La longueur de cette discussion avait produit sur les trois acteurs de cette singulière scène une lassitude de leurs propres sentiments, qui faisait qu’ils étaient tous les trois bien loin de leur première exaltation. Luizzi n’en était plus à ces beaux mouvements de bravade où il invitait le comte à le tuer. Madame de Cerny, abattue par la nature des sensations qu’elle avait éprouvées, était tombée sur ce divan où elle paraissait si belle une heure auparavant, et le comte, retiré à l’entrée du boudoir, ne se sentait plus ce transport furieux qui aurait pu, dans un des divers endroits de cet entretien, lui faire exécuter son horrible projet. Mais à mesure que le courage lui manquait, la réflexion revenait pour l’irriter. Il ne s’agissait plus pour lui, en effet, d’éviter un ridicule dont la crainte l’avait poussé à des menaces si épouvantables ; c’étaient ces menaces même dont il lui fallait anéantir le souvenir. La comtesse et Luizzi ne pouvaient sortir de ce boudoir après ce qu’il avait osé leur dire. Cette pensée tortura longuement la tête du comte, sans toutefois lui rendre la furieuse résolution qu’il avait usée dans cette longue dispute. Il en était réduit à cet horrible besoin de tuer par nécessité et non plus par colère, lorsque, s’exaspérant tout à coup contre lui-même, il reprit, comme un homme qui cherche à s’étourdir par ses propres cris et à s’animer par des mouvements désordonnés :

– Allons, baron, allons, Madame, vous l’avez voulu, que votre volonté soit faite !

En disant ces mots, il dirigea le bout de l’un de ses pistolets contre le baron, qui recula en poussant un cri.

– Ah ! vous avez peur ? dit M. de Cerny, qui, malgré lui, ne pouvant plus se monter jusqu’à l’égarement nécessaire à un pareil crime, saisit rapidement toute chance de l’éviter.

– Peur ! dit le baron, en surmontant ce premier mouvement de faiblesse ; non, monsieur le comte. Mais il est des dangers auxquels nul homme n’est préparé ; ceux d’un assassinat lâchement prémédité sont de ce nombre.

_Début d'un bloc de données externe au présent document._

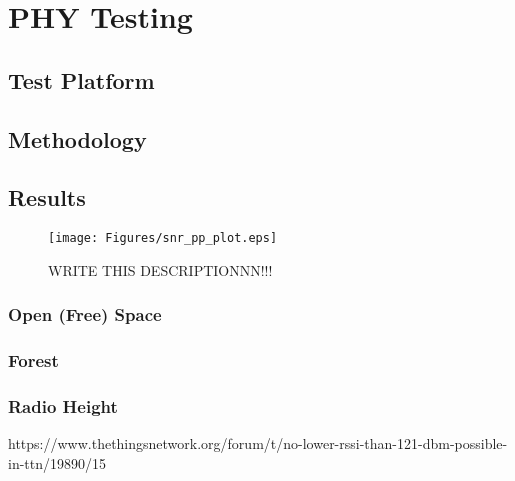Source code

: \chapter{PHY Testing}
\section{Test Platform}


\section{Methodology}


\section{Results}
\the\textwidth
\begin{figure}[H]
    \centering
   	\texttt{[image: Figures/snr\_pp\_plot.eps]}
    \caption[\ac{snr} vs packet percentage plot]{
    WRITE THIS DESCRIPTIONNN!!!
    }
    \label{master_slave_sequence}
\end{figure}

\subsection{Open (Free) Space}
\subsection{Forest}
\subsection{Radio Height}

https://www.thethingsnetwork.org/forum/t/no-lower-rssi-than-121-dbm-possible-in-ttn/19890/15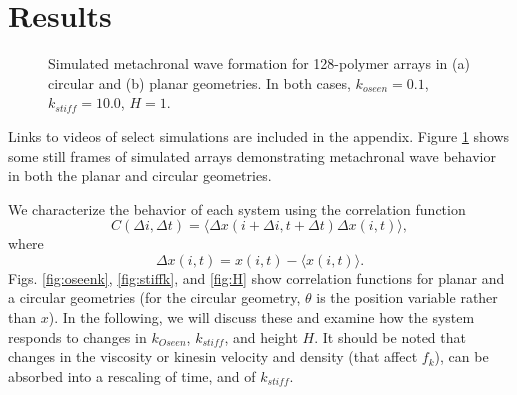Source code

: \documentclass[11pt]{ucthesis}
\begin{document}
\section{Results}
\label{sec:results}

\begin{figure}
\centering
{}
\qquad
{}
\caption{Simulated metachronal wave formation for 128-polymer arrays in (a) circular and (b) planar geometries. 
In both cases, $k_{oseen} = 0.1$, $k_{stiff}  = 10.0$, $H=1$.
\label{fig:anims}}
\end{figure}
Links to videos of select simulations are included in the appendix. Figure \ref{fig:anims} shows some still frames of simulated
arrays demonstrating metachronal wave behavior in both the planar
and circular geometries.

We characterize the behavior of each system using the correlation function 
\begin{equation}
C(\Delta i, \Delta t) = \langle \Delta x(i + \Delta i, t+\Delta t)\Delta x(i,t)\rangle,
\end{equation}
where
\[
\Delta x(i,t) = x(i,t) - \langle x(i,t)\rangle.
\]
Figs.  \ref{fig:oseenk}, \ref{fig:stiffk}, and \ref{fig:H} 
show correlation functions for planar
and a circular geometries (for the circular geometry, $\theta$ is
the position variable rather than $x$). 
In the following, we will discuss these and examine how the system responds to changes in $k_{Oseen}$,
$k_{stiff}$, and height $H$. It should be noted that changes in the viscosity or kinesin velocity and density 
(that affect $f_k$), can be absorbed into a rescaling of time, and of $k_{stiff}$.
\end{document}
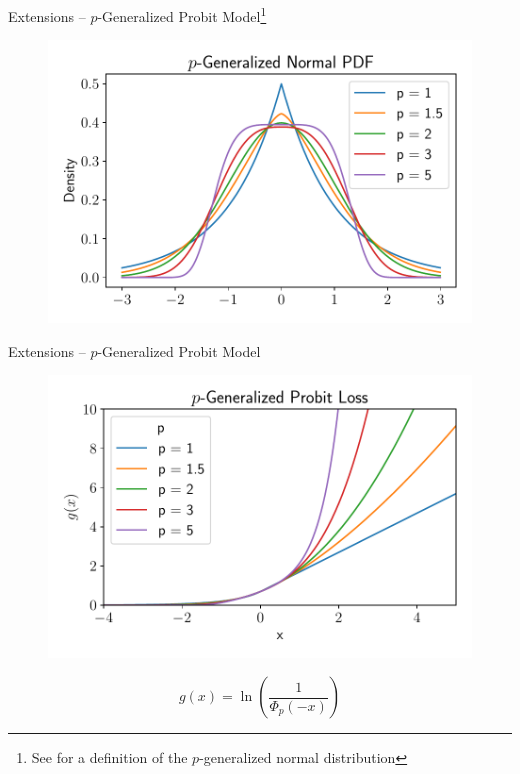 \documentclass[gray]{beamer}
\begin{document}
\begin{frame}{Extensions -- $p$-Generalized Probit
        Model\footnote{See \cite{KalkeR13} for a definition of the $p$-generalized normal distribution}}
    \begin{figure}[ht!]
        \centering
        \includegraphics[width=\linewidth]{../figures/p_gen_pdf.pdf}
    \end{figure}
\end{frame}

\begin{frame}{Extensions -- $p$-Generalized Probit Model}
    \begin{figure}[ht!]
        \centering
        \includegraphics[width=\linewidth]{../figures/probit_loss_p.pdf}
    \end{figure}
    \begin{equation*}
        g(x) = \ln\left(\frac{1}{\Phi_p(-x)}\right)
    \end{equation*}
\end{frame}
\end{document}

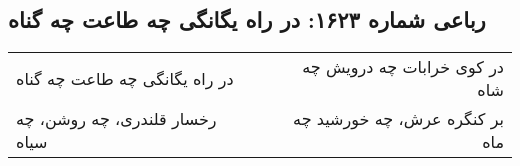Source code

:\begin{center}
\section*{رباعی شماره ۱۶۲۳: در راه یگانگی چه طاعت چه گناه}
\label{sec:1623}
\begin{longtable}{l p{0.5cm} r}
در راه یگانگی چه طاعت چه گناه
&&
در کوی خرابات چه درویش چه شاه
\\
رخسار قلندری، چه روشن، چه سیاه
&&
بر کنگره عرش، چه خورشید چه ماه
\\
\end{longtable}
\end{center}
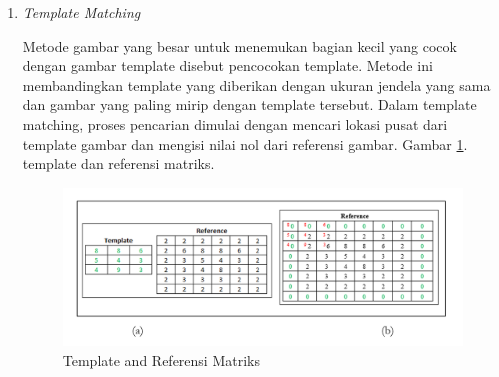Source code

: \begin{enumerate}
	\item \textit{Template Matching}
	
	Metode gambar yang besar untuk menemukan bagian kecil yang cocok dengan gambar template disebut pencocokan template. Metode ini membandingkan template yang diberikan dengan ukuran jendela yang sama dan gambar yang paling mirip dengan template tersebut. Dalam template matching, proses pencarian dimulai dengan mencari lokasi pusat dari template gambar dan mengisi nilai nol dari referensi gambar. Gambar \ref{img:Template-Referensi-Matriks}. template dan referensi matriks. 
	
	\begin{figure}[H]
		\vspace{-0.1cm}
		\begin{center}
			\includegraphics[width=1\columnwidth]{bab3/Gambar/Picture12.png}
		\end{center}
		\vspace{-0.2cm}
		\captionsetup{justification=centering}
		\caption{Template and Referensi Matriks}\label{img:Template-Referensi-Matriks}
	\end{figure}
	

\end{enumerate}
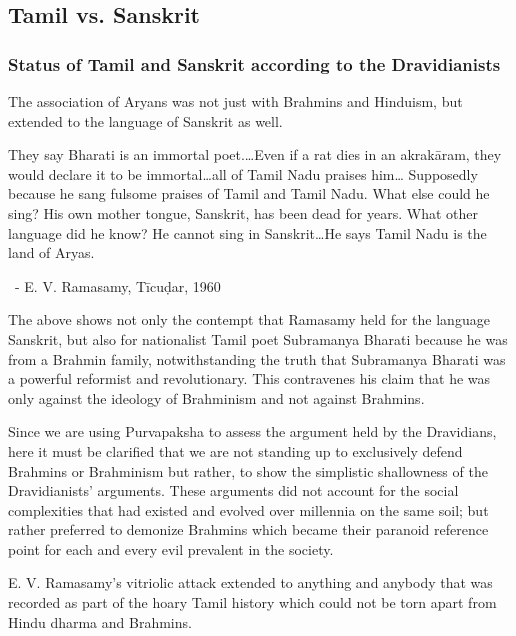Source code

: \subsection*{Tamil vs. Sanskrit}

\subsubsection*{Status of Tamil and Sanskrit according to the Dravidianists}

The association of Aryans was not just with Brahmins and Hinduism, but extended to the language of Sanskrit as well.

\begin{myquote}
They say Bharati is an immortal poet.…Even if a rat dies in an akrakāram, they would declare it to be immortal…all of Tamil Nadu praises him… Supposedly because he sang fulsome praises of Tamil and Tamil Nadu. What else could he sing? His own mother tongue, Sanskrit, has been dead for years. What other language did he know? He cannot sing in Sanskrit…He says Tamil Nadu is the land of Aryas.

~\hfill - E. V. Ramasamy, Tīcuḍar, 1960
\end{myquote}

The above shows not only the contempt that Ramasamy held for the language Sanskrit, but also for nationalist Tamil poet Subramanya Bharati because he was from a Brahmin family, notwithstanding the truth that Subramanya Bharati was a powerful reformist and revolutionary. This contravenes his claim that he was only against the ideology of Brahminism and not against Brahmins.

Since we are using Purvapaksha to assess the argument held by the Dravidians, here it must be clarified that we are not standing up to exclusively defend Brahmins or Brahminism but rather, to show the simplistic shallowness of the Dravidianists’ arguments. These arguments did not account for the social complexities that had existed and evolved over millennia on the same soil; but rather preferred to demonize Brahmins which became their paranoid reference point for each and every evil prevalent in the society.

E. V. Ramasamy’s vitriolic attack extended to anything and anybody that was recorded as part of the hoary Tamil history which could not be torn apart from Hindu dharma and Brahmins.

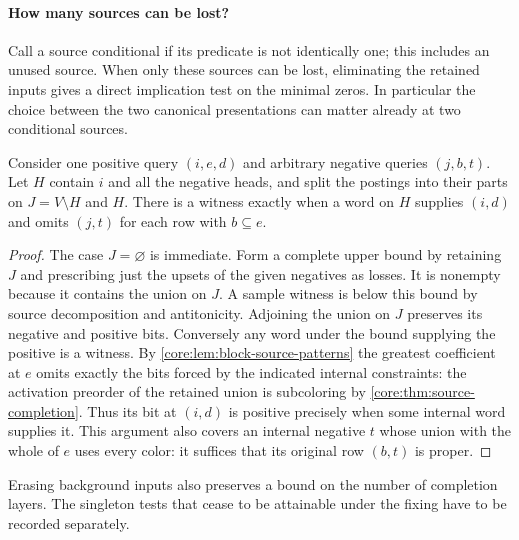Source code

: \paragraph{How many sources can be lost?}
Call a source conditional if its predicate is not identically one;
this includes an unused source. When only these sources can be
lost, eliminating the retained inputs gives a direct implication
test on the minimal zeros. In particular the choice between the
two canonical presentations can matter already at two conditional
sources.

\begin{lemma}
\label{core:lem:unmarked-background}
Consider one positive query $(i,e,d)$ and arbitrary negative queries
$(j,b,t)$. Let $H$ contain $i$ and all the negative heads, and
split the postings into their parts on $J=V\setminus H$ and $H$.
There is a witness exactly when a word on $H$ supplies $(i,d)$
and omits $(j,t)$ for each row with $b\subseteq e$.
\end{lemma}
\begin{proof}
The case $J=\varnothing$ is immediate. Form a complete upper bound
by retaining $J$ and prescribing just the upsets of the given
negatives as losses. It is nonempty because it contains the union
on $J$. A sample witness is below this bound by source decomposition
and antitonicity. Adjoining the union on $J$ preserves its
negative and positive bits. Conversely any word under the bound
supplying the positive is a witness. By
\cref{core:lem:block-source-patterns} the greatest coefficient at $e$
omits exactly the bits forced by the indicated internal constraints:
the activation preorder of the retained union is subcoloring by
\cref{core:thm:source-completion}. Thus its bit at $(i,d)$ is
positive precisely when some internal word supplies it. This
argument also covers an internal negative $t$ whose union with the
whole of $e$ uses every color: it suffices that its original row
$(b,t)$ is proper.
\end{proof}

Erasing background inputs also preserves a bound on the number of
completion layers. The singleton tests that cease to be attainable
under the fixing have to be recorded separately.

– Eh bien ! dit le comte, vous pouvez vous sauver tous les deux. Ce que je vous disais tout à l’heure, vous pouvez l’accomplir, et de manière à me satisfaire. Voici comment : Madame va vous écrire quelques-unes de ces lettres qu’on envoie à un amant, des lettres à des dates différentes, entendez bien ; vous ferez des réponses à ces lettres, telles qu’elles puissent prouver que Madame a été votre maîtresse. Je veux une véritable correspondance amoureuse d’amants heureux ; et enfin vous m’en écrirez chacun une à moi-même, où vous direz que vous me remettez cette correspondance, en reconnaissant que je vous ai fait grâce de la vie à tous les deux, à l’un comme à un lâche, à l’autre comme à une femme déshonorée. Une fois que j’aurai ces preuves en main, vous pourrez vivre, et je vous rendrai la liberté de sortir d’ici, si cela vous convient.

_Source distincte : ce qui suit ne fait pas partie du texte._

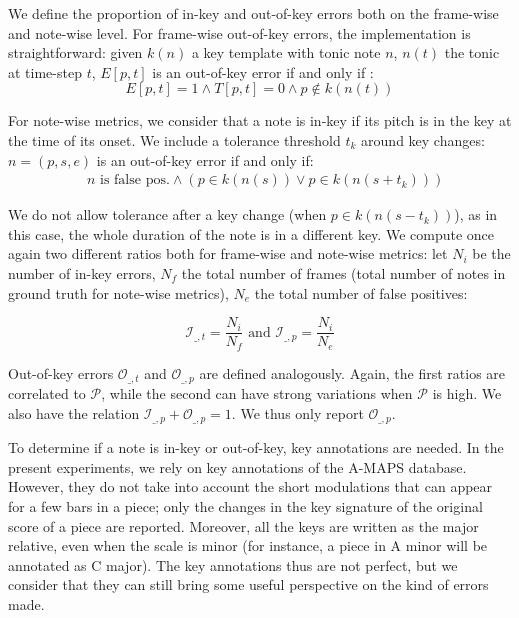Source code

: \documentclass{article}
\begin{document}
We define the proportion of in-key and out-of-key errors both on the frame-wise and note-wise level.
For frame-wise out-of-key errors, the implementation is straightforward: given $k(n)$ a key template with tonic note $n$, $n(t)$ the tonic at time-step $t$,
$E[p,t]$ is an out-of-key error if and only if :
\vspace{-0.2cm}
\[
E[p,t] = 1 \wedge T[p,t] = 0 \wedge p \notin k(n(t))
\]

\vspace{-0.2cm}
For note-wise metrics, we consider that a note is in-key if its pitch is in the key at the time of its onset. We include a tolerance threshold $t_k$ around key changes: $n=(p,s,e)$ is an out-of-key error
if and only if: 
\vspace{-0.2cm}
\setlength{\jot}{0pt}
\begin{align*}
& n \text{ is false pos.} \wedge (p \in k(n(s)) \vee p \in k(n(s + t_k)))
\end{align*}

\vspace{-0.2cm}
We do not allow tolerance after a key change (when $p \in k(n(s - t_k))$), as in this case, the whole duration of the note is in a different key. We compute once again two different ratios both for frame-wise and note-wise metrics:  
let $N_i$  be the number of in-key errors, $N_f$ the total number of frames (total number of notes in ground truth for note-wise metrics), $N_e$ the total number of false positives:

\vspace{-0.35cm}
\[
\mathcal{I}_{\_,t} = \frac{N_i}{N_f} \textrm{ and } 
\mathcal{I}_{\_,p} = \frac{N_i}{N_e}
\]

\vspace{-0.10cm}
Out-of-key errors $\mathcal{O}_{\_,t}$ and $\mathcal{O}_{\_,p}$ are defined analogously.
Again, the first ratios are correlated to $\mathcal{P}$, while the second can have strong variations when $\mathcal{P}$ is high. 
We also have the relation $\mathcal{I}_{\_,p} + \mathcal{O}_{\_,p} = 1$. We thus only report $\mathcal{O}_{\_,p}$.

To determine if a note is in-key or out-of-key, key annotations are needed.
In the present experiments, we rely on key annotations of the A-MAPS database. 
However, they do not take into account the short modulations that can appear for a few bars in a piece; only the changes in the key signature of the original score of a piece are reported.
Moreover, all the keys are written as the major relative, even when the scale is minor (for instance, a piece in A minor will be annotated as C major).
The key annotations thus are not perfect, but we consider that they can still bring some useful perspective on the kind of errors made.
\end{document}
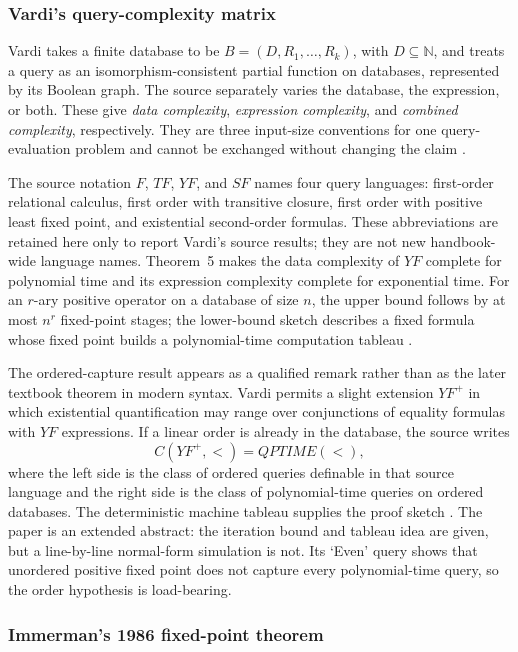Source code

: \subsubsection{Vardi's query-complexity matrix}

Vardi takes a finite database to be
\(B=(D,R_1,\ldots,R_k)\), with \(D\subseteq\mathbb N\), and treats a query as
an isomorphism-consistent partial function on databases, represented by its
Boolean graph.  The source separately varies the database, the expression, or
both.  These give \emph{data complexity}, \emph{expression complexity}, and
\emph{combined complexity}, respectively.  They are three input-size
conventions for one query-evaluation problem and cannot be exchanged without
changing the claim \cite[pp.~137--139]{Vardi1982}.

The source notation \(F\), \(TF\), \(YF\), and \(SF\) names four query
languages: first-order relational calculus, first order with transitive
closure, first order with positive least fixed point, and existential
second-order formulas.  These abbreviations are retained here only to report
Vardi's source results; they are not new handbook-wide language names.
Theorem~5 makes the data complexity of \(YF\) complete for polynomial time and
its expression complexity complete for exponential time.  For an \(r\)-ary
positive operator on a database of size \(n\), the upper bound follows by at
most \(n^r\) fixed-point stages; the lower-bound sketch describes a fixed
formula whose fixed point builds a polynomial-time computation tableau
\cite[pp.~141--142]{Vardi1982}.

The ordered-capture result appears as a qualified remark rather than as the
later textbook theorem in modern syntax.  Vardi permits a slight extension
\(YF^+\) in which existential quantification may range over conjunctions of
equality formulas with \(YF\) expressions.  If a linear order is already in
the database, the source writes
\[
 C(YF^+,<)=QPTIME(<),
\]
where the left side is the class of ordered queries definable in that source
language and the right side is the class of polynomial-time queries on ordered
databases.  The deterministic machine tableau supplies the proof sketch
\cite[remark~2]{Vardi1982}.  The paper is an extended abstract: the iteration
bound and tableau idea are given, but a line-by-line normal-form simulation is
not.  Its `Even' query shows that unordered positive fixed point does not
capture every polynomial-time query, so the order hypothesis is load-bearing.

\subsubsection{Immerman's 1986 fixed-point theorem}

– Jamais ! s’écria le baron.

– Je ne veux pas de discussion, dit violemment le comte ; je vous laisse une heure pour réfléchir et pour consentir à ce que je vous demande. Si dans ce délai tout n’est pas accompli, c’est que vous aurez préféré la mort. Quant à l’abbé Molinet, ajouta-t-il en jetant le soulier à terre, je sais un moyen certain de le faire taire. Le comte sortit, laissant la comtesse et Luizzi en présence.